Aux portes de l'enfer. L'Onu déclare la crise humanitaire au Cameroun anglophone

L’ONU a finalement déclaré une crise humanitaire dans la région anglophone du Cameroun où les populations sont prises entre le marteau des forces armées gouvernementales extrêmement répressives  et  l'enclume des menaces des groupes armés sécessionnistes déterminées à y éradiquer ceux qu'elle considère comme des complices de l'oppression de la minorité anglophone par les francophones.

L'organisation internationale affirme à cet effet être à la recherche de 15 millions de dollars US pour fournir une aide vitale aux populations victimes et faire face à d'autres difficultés inhérentes à cette crise.

Fait nouveau et non moins intéressant, voire inquiétant pour les Camerounais particulièrement chatouilleux  sur la question de la souveraineté de leur pays l’ONU affiche la nécessité de demander également une assistance pour la protection de la population civile de l'ancien Cameroun Occidental, démontrant par-là que le gouvernement camerounais ne peut plus à lui seul assurer la protection de la population civile dans les régions en crise.

Il faut relever que selon les normes onusiennes la protection par elle des populations ne va pas sans une série d'actions, parfois coercitives –même cela ne se dit pas très souvent- pour garantir le plein respect des droits individuels tels que stipulés par la charte des droits de l’homme, ainsi que le droit international humanitaire (applicable dans les situations de conflit armé) et le droit des réfugiés.

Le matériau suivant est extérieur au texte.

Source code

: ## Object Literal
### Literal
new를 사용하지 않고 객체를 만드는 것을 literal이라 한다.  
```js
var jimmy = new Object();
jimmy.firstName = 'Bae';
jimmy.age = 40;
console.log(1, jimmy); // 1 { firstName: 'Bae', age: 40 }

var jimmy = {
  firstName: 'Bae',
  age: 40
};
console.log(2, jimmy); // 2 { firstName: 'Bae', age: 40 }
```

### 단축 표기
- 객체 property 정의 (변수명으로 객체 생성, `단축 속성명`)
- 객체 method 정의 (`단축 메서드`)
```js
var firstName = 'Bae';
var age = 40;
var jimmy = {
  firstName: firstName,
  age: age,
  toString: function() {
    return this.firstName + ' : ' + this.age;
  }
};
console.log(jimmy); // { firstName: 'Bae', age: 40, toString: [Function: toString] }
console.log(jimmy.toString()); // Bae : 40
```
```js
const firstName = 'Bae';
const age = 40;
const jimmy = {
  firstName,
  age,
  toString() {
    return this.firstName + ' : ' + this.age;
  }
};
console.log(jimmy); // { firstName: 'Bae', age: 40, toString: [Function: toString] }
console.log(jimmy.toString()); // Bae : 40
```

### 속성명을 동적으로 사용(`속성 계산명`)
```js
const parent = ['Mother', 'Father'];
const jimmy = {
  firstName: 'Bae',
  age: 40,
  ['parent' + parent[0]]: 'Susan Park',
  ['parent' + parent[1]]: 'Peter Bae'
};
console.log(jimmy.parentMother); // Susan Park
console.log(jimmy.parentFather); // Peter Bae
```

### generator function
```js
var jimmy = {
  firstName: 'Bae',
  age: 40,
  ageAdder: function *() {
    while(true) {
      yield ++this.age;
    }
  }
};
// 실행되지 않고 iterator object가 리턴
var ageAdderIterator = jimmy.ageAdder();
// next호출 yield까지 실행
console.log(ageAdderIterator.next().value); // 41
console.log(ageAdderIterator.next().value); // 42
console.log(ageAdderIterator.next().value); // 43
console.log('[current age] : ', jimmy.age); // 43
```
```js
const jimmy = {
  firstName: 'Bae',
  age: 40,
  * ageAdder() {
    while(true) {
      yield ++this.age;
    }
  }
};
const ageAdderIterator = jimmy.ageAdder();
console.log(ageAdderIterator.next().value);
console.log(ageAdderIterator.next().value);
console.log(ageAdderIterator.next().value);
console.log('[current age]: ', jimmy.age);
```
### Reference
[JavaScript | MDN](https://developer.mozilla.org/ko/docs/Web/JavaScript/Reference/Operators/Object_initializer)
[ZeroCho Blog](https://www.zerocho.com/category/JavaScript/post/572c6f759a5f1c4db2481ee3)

Pour de nombreux observateurs, la déclaration de la crise humanitaire au Cameroun anglophone, non pour cause de catastrophe naturelle mais pour cause de conflit armé, aura d'énormes implications en ce sens qu'elle change la façon dont le conflit est perçu par la communauté internationale, et signifie que l’ONU reconnait officiellement l’existence du camp qui s'oppose aux forces gouvernementales comme entité «organisée», donc à prendre en considération dans le cadre des négociations pour assurer la protection des civils.

Les textes de l’ONU sont clairs à ce sujet. Dans les situations de conflit armé, toutes les parties au conflit (États et groupes armés organisés) doivent respecter et protéger les civils. Lorsque les autorités nationales ou d’autres parties au conflit ne peuvent ou ne veulent pas respecter ces obligations, les organisations humanitaires peuvent, avec le consentement des parties, apporter une aide à la population touchée.

A partir de là, il n'est pas exclu que soient lancés bientôt des appel au cessez-le-feu pour faciliter la livraison de l’aide humanitaire, et éventuellement par ce biais, des armes de guerre à la partie vers laquelle iraient les faveurs des donateurs.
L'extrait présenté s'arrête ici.